Imagen de archivo del depósito de lodos en el vertedero. / C7

La ciudad debe a Emalsa más de 31,5 millones de euros

Cuatro sentencias reconocen la deuda del Ayuntamiento por el tratamiento de lodos y la actualización de las tasas de depuración

JAVIER DARRIBA SANTANA LAS PALMAS DE GRAN CANARIA.

La capital debe a Emalsa más de 31,5 millones de euros. Al menos esta es la cantidad que ha sido reconocida ya por los tribunales en cuatro procedimientos judiciales, algunos de los cuales han girado en torno al reconocimiento de facturas de 2015.

La cantidad más importante es la referida a la actualización de la tasa de depuración y las aportaciones que debía realizar el Ayuntamiento de Las Palmas de Gran Canaria para compensar el desequilibrio económico de la empresa, que fueron fijadas por el juzgado en 19,99 millones.

El segundo concepto en orden de importancia es la cantidad que Emalsa reclamó a la ciudad por el depósito de los lodos procedente de la depuración de aguas residuales en el vertedero de Salto del Negro y que ascendieron a 7,1 millones de euros. Se trata de una tasa que aplica el Cabildo de Gran Canaria y que antes no existía porque el complejo ambiental era gestionado directamente por el Ayuntamiento y no lo pasaba al cobro. Además, se trata de u n concepto que no estaba incluido en el contrato que Emalsa firmó con la ciudad en 1993.

En todo caso, el Consistorio ha solicitado un dictamen del Consejo Consultivo de Canarias para que determine si el abono de la tasa debe ser una obligación del Ayuntamiento que ha de ser incorporada al contrato o si, por el contrario, se trata de un gasto que tiene que ser asumido por la empresa.

Los otros dos procedimientos tienen que ver con la devolución de facturas de saneamiento, entre diciembre de 2014 y julio de 2017, que ahora hay que pagar (2,85 millones de euros); otras facturas, también del servicio de saneamiento, relativas a 2014, por un importe de 1,63 millones de euros.

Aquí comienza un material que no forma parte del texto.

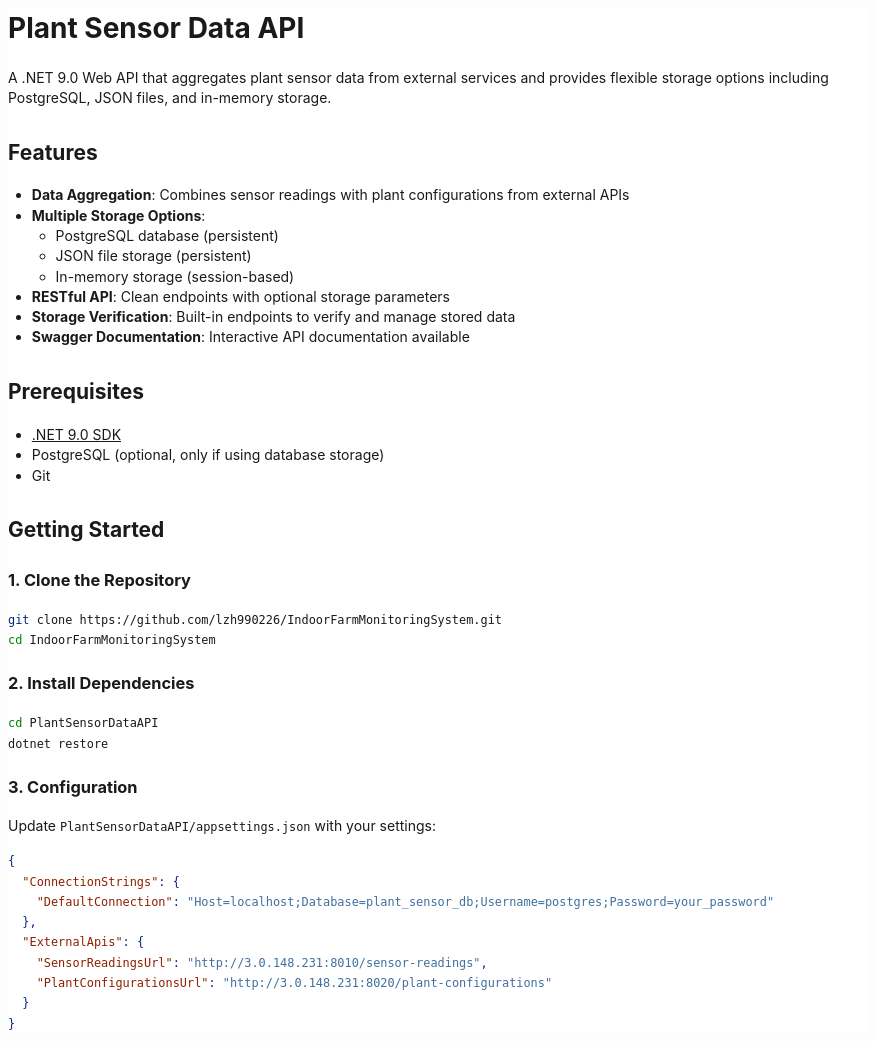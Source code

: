 # Plant Sensor Data API

A .NET 9.0 Web API that aggregates plant sensor data from external services and provides flexible storage options including PostgreSQL, JSON files, and in-memory storage.

## Features

- **Data Aggregation**: Combines sensor readings with plant configurations from external APIs
- **Multiple Storage Options**: 
  - PostgreSQL database (persistent)
  - JSON file storage (persistent)
  - In-memory storage (session-based)
- **RESTful API**: Clean endpoints with optional storage parameters
- **Storage Verification**: Built-in endpoints to verify and manage stored data
- **Swagger Documentation**: Interactive API documentation available

## Prerequisites

- [.NET 9.0 SDK](https://dotnet.microsoft.com/download/dotnet/9.0)
- PostgreSQL (optional, only if using database storage)
- Git

## Getting Started

### 1. Clone the Repository

```bash
git clone https://github.com/lzh990226/IndoorFarmMonitoringSystem.git
cd IndoorFarmMonitoringSystem
```

### 2. Install Dependencies

```bash
cd PlantSensorDataAPI
dotnet restore
```

### 3. Configuration

Update `PlantSensorDataAPI/appsettings.json` with your settings:

```json
{
  "ConnectionStrings": {
    "DefaultConnection": "Host=localhost;Database=plant_sensor_db;Username=postgres;Password=your_password"
  },
  "ExternalApis": {
    "SensorReadingsUrl": "http://3.0.148.231:8010/sensor-readings",
    "PlantConfigurationsUrl": "http://3.0.148.231:8020/plant-configurations"
  }
}
```
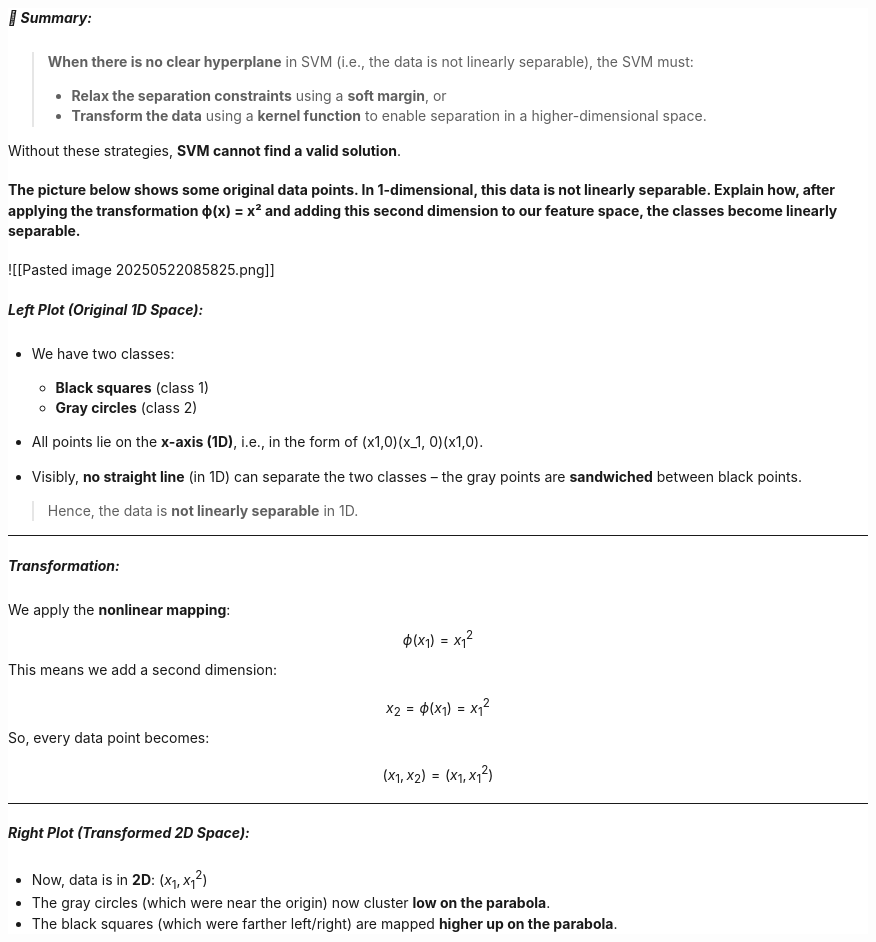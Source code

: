 
##### 🧠 Summary:

> **When there is no clear hyperplane** in SVM (i.e., the data is not linearly separable), the SVM must:
> - **Relax the separation constraints** using a **soft margin**, or
> - **Transform the data** using a **kernel function** to enable separation in a higher-dimensional space.

Without these strategies, **SVM cannot find a valid solution**.

#### The picture below shows some original data points. In 1-dimensional, this data is not linearly separable. Explain how, after applying the transformation ϕ(x) = x² and adding this second dimension to our feature space, the classes become linearly separable.

![[Pasted image 20250522085825.png]]

##### Left Plot (Original 1D Space):
- We have two classes:
    - **Black squares** (class 1)
    - **Gray circles** (class 2)

- All points lie on the **x-axis (1D)**, i.e., in the form of (x1,0)(x_1, 0)(x1​,0).
- Visibly, **no straight line** (in 1D) can separate the two classes – the gray points are **sandwiched** between black points.

> Hence, the data is **not linearly separable** in 1D.

---

##### Transformation:
We apply the **nonlinear mapping**:
$$
\phi(x_1) = x_1^2
$$
This means we add a second dimension:

$$
x_2 = \phi(x_1) = x_1^2
$$
So, every data point becomes:

$$
(x_1, x_2) = (x_1, x_1^2)
$$

---

##### Right Plot (Transformed 2D Space):

- Now, data is in **2D**: $(x_1, x_1^2)$
- The gray circles (which were near the origin) now cluster **low on the parabola**.
- The black squares (which were farther left/right) are mapped **higher up on the parabola**.
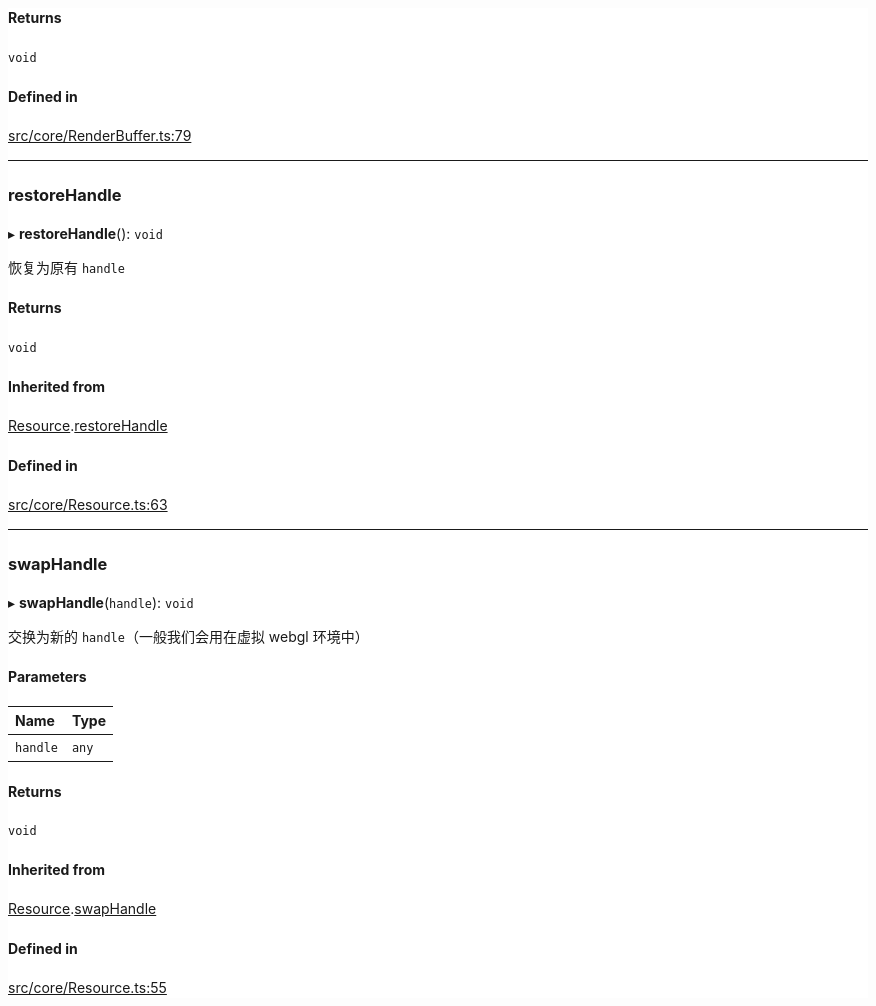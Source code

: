 #### Returns

`void`

#### Defined in

[src/core/RenderBuffer.ts:79](https://github.com/sakitam-gis/vis-engine/blob/7b15dbb/src/core/RenderBuffer.ts#L79)

___

### restoreHandle

▸ **restoreHandle**(): `void`

恢复为原有 `handle`

#### Returns

`void`

#### Inherited from

[Resource](Resource.md).[restoreHandle](Resource.md#restorehandle)

#### Defined in

[src/core/Resource.ts:63](https://github.com/sakitam-gis/vis-engine/blob/7b15dbb/src/core/Resource.ts#L63)

___

### swapHandle

▸ **swapHandle**(`handle`): `void`

交换为新的 `handle`（一般我们会用在虚拟 webgl 环境中）

#### Parameters

| Name | Type |
| :------ | :------ |
| `handle` | `any` |

#### Returns

`void`

#### Inherited from

[Resource](Resource.md).[swapHandle](Resource.md#swaphandle)

#### Defined in

[src/core/Resource.ts:55](https://github.com/sakitam-gis/vis-engine/blob/7b15dbb/src/core/Resource.ts#L55)
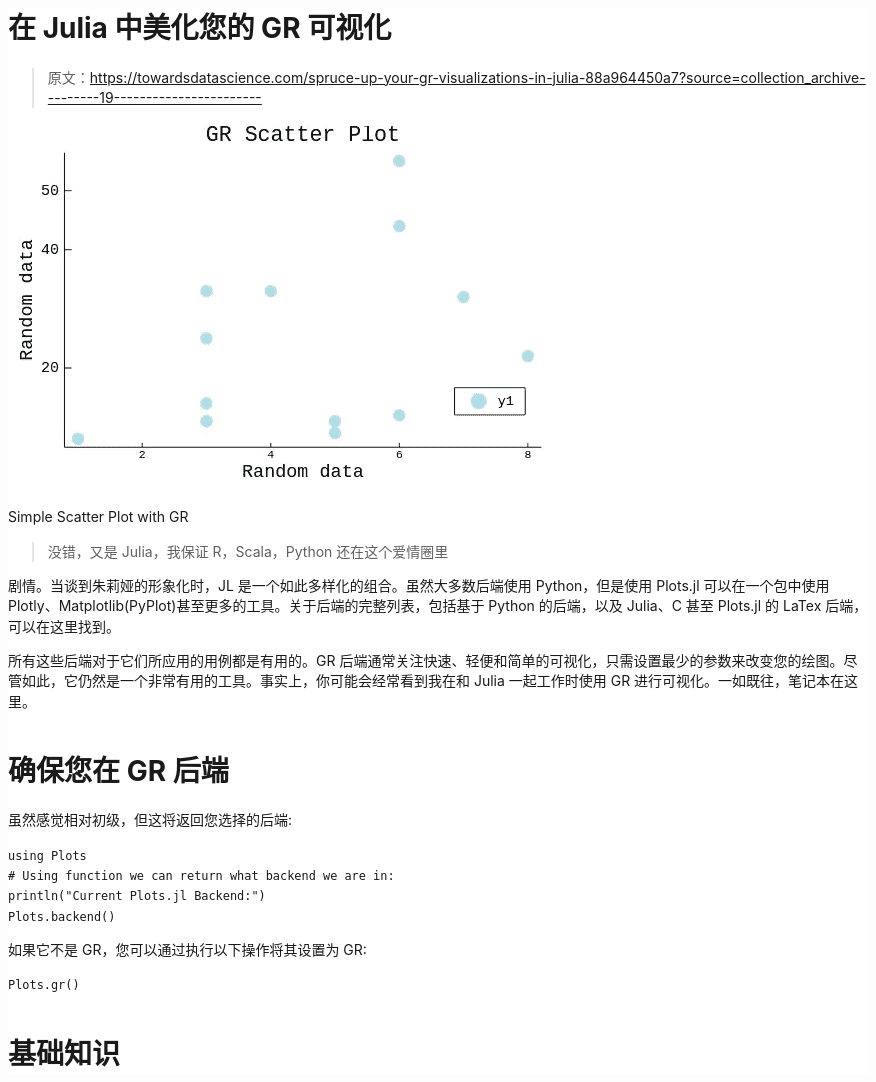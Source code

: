 # 在 Julia 中美化您的 GR 可视化

> 原文：<https://towardsdatascience.com/spruce-up-your-gr-visualizations-in-julia-88a964450a7?source=collection_archive---------19----------------------->

![](img/cb1834dee9d31b297efd01f2b4b71121.png)

Simple Scatter Plot with GR

> 没错，又是 Julia，我保证 R，Scala，Python 还在这个爱情圈里

剧情。当谈到朱莉娅的形象化时，JL 是一个如此多样化的组合。虽然大多数后端使用 Python，但是使用 Plots.jl 可以在一个包中使用 Plotly、Matplotlib(PyPlot)甚至更多的工具。关于后端的完整列表，包括基于 Python 的后端，以及 Julia、C 甚至 Plots.jl 的 LaTex 后端，可以在这里找到。

所有这些后端对于它们所应用的用例都是有用的。GR 后端通常关注快速、轻便和简单的可视化，只需设置最少的参数来改变您的绘图。尽管如此，它仍然是一个非常有用的工具。事实上，你可能会经常看到我在和 Julia 一起工作时使用 GR 进行可视化。一如既往，笔记本在这里。

# 确保您在 GR 后端

虽然感觉相对初级，但这将返回您选择的后端:

```
using Plots
# Using function we can return what backend we are in: 
println("Current Plots.jl Backend:")
Plots.backend()
```

如果它不是 GR，您可以通过执行以下操作将其设置为 GR:

```
Plots.gr()
```

# 基础知识
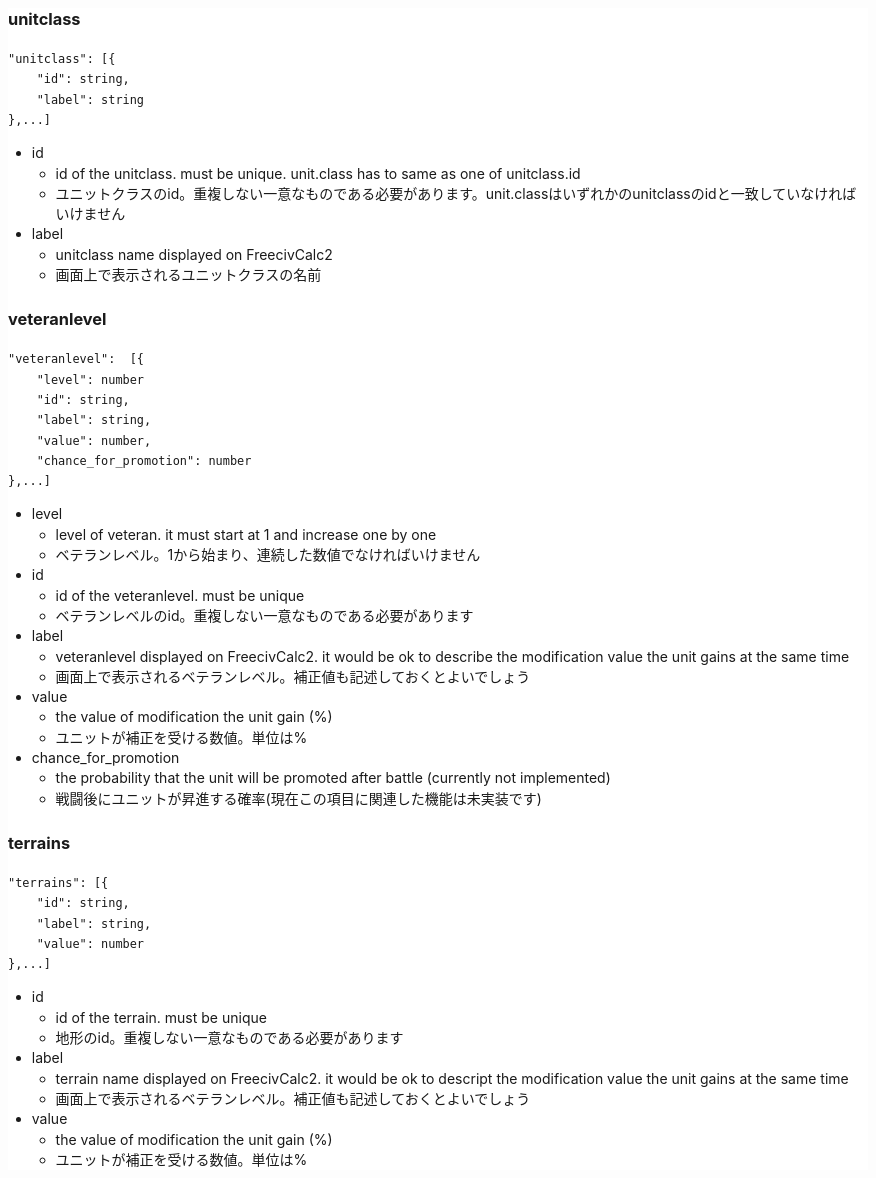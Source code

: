 ### unitclass
```
"unitclass": [{
	"id": string,
	"label": string
},...]
```

- id
  * id of the unitclass. must be unique. unit.class has to same as one of unitclass.id
  * ユニットクラスのid。重複しない一意なものである必要があります。unit.classはいずれかのunitclassのidと一致していなければいけません
- label
  * unitclass name displayed on FreecivCalc2
  * 画面上で表示されるユニットクラスの名前

### veteranlevel
```
"veteranlevel":  [{
	"level": number
	"id": string,
	"label": string,
	"value": number,
	"chance_for_promotion": number
},...]
```

- level
  * level of veteran. it must start at 1 and increase one by one
  * ベテランレベル。1から始まり、連続した数値でなければいけません
- id
  * id of the veteranlevel. must be unique
  * ベテランレベルのid。重複しない一意なものである必要があります
- label
  * veteranlevel displayed on FreecivCalc2. it would be ok to describe the modification value the unit gains at the same time
  * 画面上で表示されるベテランレベル。補正値も記述しておくとよいでしょう
- value
  * the value of modification the unit gain (%)
  * ユニットが補正を受ける数値。単位は%
- chance_for_promotion
  * the probability that the unit will be promoted after battle (currently not implemented)
  * 戦闘後にユニットが昇進する確率(現在この項目に関連した機能は未実装です)

### terrains
```
"terrains": [{
	"id": string,
	"label": string,
	"value": number
},...]
```
- id
  * id of the terrain. must be unique
  * 地形のid。重複しない一意なものである必要があります
- label
  * terrain name displayed on FreecivCalc2. it would be ok to descript the modification value the unit gains at the same time
  * 画面上で表示されるベテランレベル。補正値も記述しておくとよいでしょう
- value
  * the value of modification the unit gain (%)
  * ユニットが補正を受ける数値。単位は%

La concejala de Servicios Públicos, Inmaculada Medina, atribuyó el retraso en los pagos a que muchos servicios no estaban incluidos en el contrato de 1993, con lo que su reconocimiento por parte de los técnicos municipales se hace más complicado, y a las denuncias de la oposición. «Por la paralización de los grupos de la oposición, este Ayuntamiento ha pagado más de 8 millones de euros en intereses por no dar cumplimiento a las sentencias y al contrato», indicó la edila, «estamos intentando adecuar y tener las cuentas claras para dar el saneamiento y depuración de todo lo que se recogía en el contrato de 1993 y que luego se amplió en 1998».

El viceportavoz del PP, Ángel Sabroso, advirtió que el importe de la deuda crecerá porque a partir de ahora podrán venir las reclamaciones de los intereses de demora y de la deuda que se sigue generando en cuanto al depósito de los lodos y la actualización de la tasa de depuración. «Después de ocho años dejan el Ayuntamiento con una deuda multimillonaria a Emalsa», dijo. El edil recordó que el servicio de Emalsa cuesta a la ciudad 5 millones de euros al año y que, pese a eso, se ha generado una deuda de 31,5 millones de euros.

En este sentido, insistió en que el Ayuntamiento ni ha cobrado por la entrega de los terrenos del vertedero de Salto del Negro al Cabildo, ni percibe de éste un canon ambiental por soportar una infraestructura que presta servicio a catorce municipios.

Pero Medina le respondió que una parte de la deuda procedía del mandato de Pepa Luzardo. Y además aclaró que «los cinco millones de euros son los que se incluyeron en el contrato de 1993 para atender 350 kilómetros de red de saneamiento, que en estos momentos incluye más de 900 kilómetros».

Por su parte, la concejala no adscrita Beatriz Correas pidió a Inmaculada Medina que no faltara a la verdad. «Yo denunció porque había una sentencia que obligaba a pagar unos seis millones de euros a Emalsa, pero el Ayuntamiento impulsó un expediente de 14 millones de euros sin justificar la diferencia», dijo.

En el último turno de intervenciones, la edila de Servicios Públicos explicó que la diferencia se debía al intento de actualizar la deuda.